=== Recorded information ===
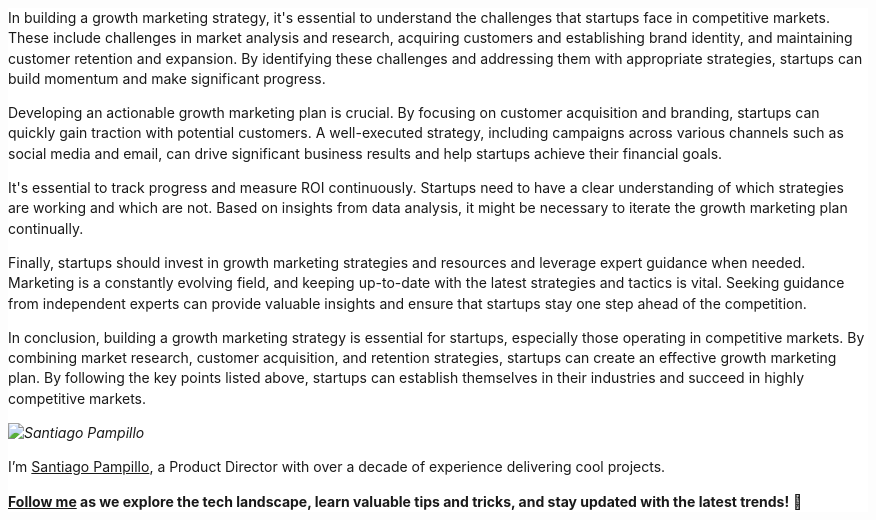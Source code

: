 In building a growth marketing strategy, it's essential to understand the challenges that startups face in competitive markets. These include challenges in market analysis and research, acquiring customers and establishing brand identity, and maintaining customer retention and expansion. By identifying these challenges and addressing them with appropriate strategies, startups can build momentum and make significant progress.

Developing an actionable growth marketing plan is crucial. By focusing on customer acquisition and branding, startups can quickly gain traction with potential customers. A well-executed strategy, including campaigns across various channels such as social media and email, can drive significant business results and help startups achieve their financial goals.

It's essential to track progress and measure ROI continuously. Startups need to have a clear understanding of which strategies are working and which are not. Based on insights from data analysis, it might be necessary to iterate the growth marketing plan continually.

Finally, startups should invest in growth marketing strategies and resources and leverage expert guidance when needed. Marketing is a constantly evolving field, and keeping up-to-date with the latest strategies and tactics is vital. Seeking guidance from independent experts can provide valuable insights and ensure that startups stay one step ahead of the competition.

In conclusion, building a growth marketing strategy is essential for startups, especially those operating in competitive markets. By combining market research, customer acquisition, and retention strategies, startups can create an effective growth marketing plan. By following the key points listed above, startups can establish themselves in their industries and succeed in highly competitive markets.

*![Santiago Pampillo](https://miro.medium.com/v2/resize:fit:534/format:webp/1*UIMNRdYU_gSmc5pCT4DvoA.png "Santiago Pampillo Profile")*

I’m [Santiago Pampillo](https://www.linkedin.com/in/santiagopampillo/), a Product Director with over a decade of experience delivering cool projects.

**[Follow me](www.linkedin.com/comm/mynetwork/discovery-see-all?usecase=PEOPLE_FOLLOWS&followMember=santiagopampillo) as we explore the tech landscape, learn valuable tips and tricks, and stay updated with the latest trends!** 🚀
===
*Task to carry out*: Check each line of the listing for "strategy". Show those that have it.

*Answer area*:
: In building a growth marketing strategy, it's essential to understand the challenges that startups face in competitive markets. These include challenges in market analysis and research, acquiring customers and establishing brand identity, and maintaining customer retention and expansion. By identifying these challenges and addressing them with appropriate strategies, startups can build momentum and make significant progress.
Developing an actionable growth marketing plan is crucial. By focusing on customer acquisition and branding, startups can quickly gain traction with potential customers. A well-executed strategy, including campaigns across various channels such as social media and email, can drive significant business results and help startups achieve their financial goals.
In conclusion, building a growth marketing strategy is essential for startups, especially those operating in competitive markets. By combining market research, customer acquisition, and retention strategies, startups can create an effective growth marketing plan. By following the key points listed above, startups can establish themselves in their industries and succeed in highly competitive markets.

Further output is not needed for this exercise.